[Saved entries]
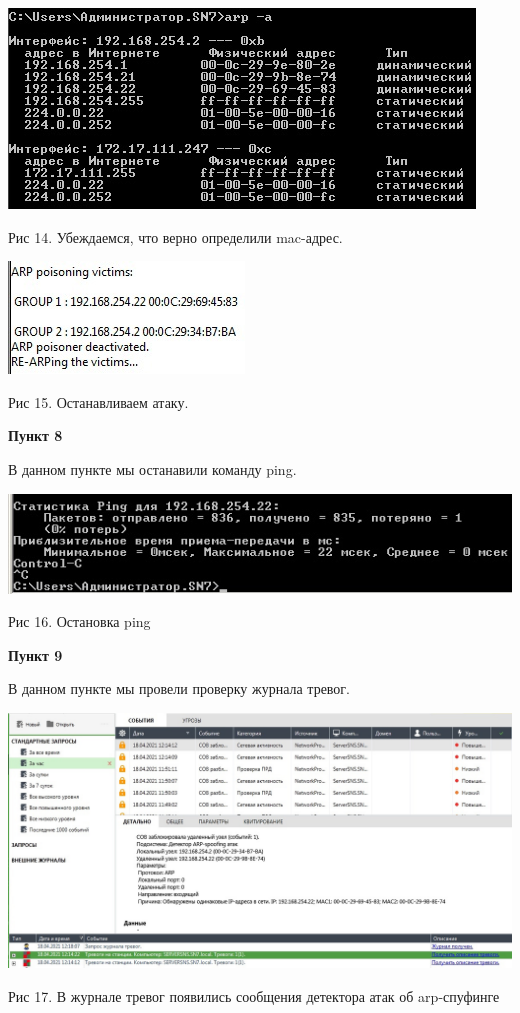 \documentclass[a4paper,14pt]{extarticle}
\begin{document}
\begin{center}
        \includegraphics[scale=0.8]{pics/7_4.jpg}

        Рис 14. Убеждаемся, что верно определили mac-адрес.

        \includegraphics[scale=0.9]{pics/7_5.jpg}

        Рис 15. Останавливаем атаку.
    \end{center}

    \textbf{Пункт 8}
    \vspace{-3ex}
    \begin{center}
        \singlespacing
        В данном пункте мы останавили команду ping.

        \includegraphics[scale=0.5]{pics/8.jpg}

        Рис 16. Остановка ping
    \end{center}

    \vspace{-2ex}
    \textbf{Пункт 9}
    \vspace{-3ex}
    \begin{center}
        \singlespacing
        В данном пункте мы провели проверку журнала тревог. 

        \includegraphics[scale=0.4]{pics/9.jpg}

        Рис 17. В журнале тревог появились сообщения детектора атак об arp-спуфинге
    \end{center}
\end{document}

**Work task**
Would you repeat, exactly and with nothing added, every line from the line containing "Рис 16. Остановка ping" through the last line of the records above?

**Your solution**
        Рис 16. Остановка ping
    \end{center}

    \vspace{-2ex}
    \textbf{Пункт 9}
    \vspace{-3ex}
    \begin{center}
        \singlespacing
        В данном пункте мы провели проверку журнала тревог. 

        \includegraphics[scale=0.4]{pics/9.jpg}

        Рис 17. В журнале тревог появились сообщения детектора атак об arp-спуфинге
    \end{center}
\end{document}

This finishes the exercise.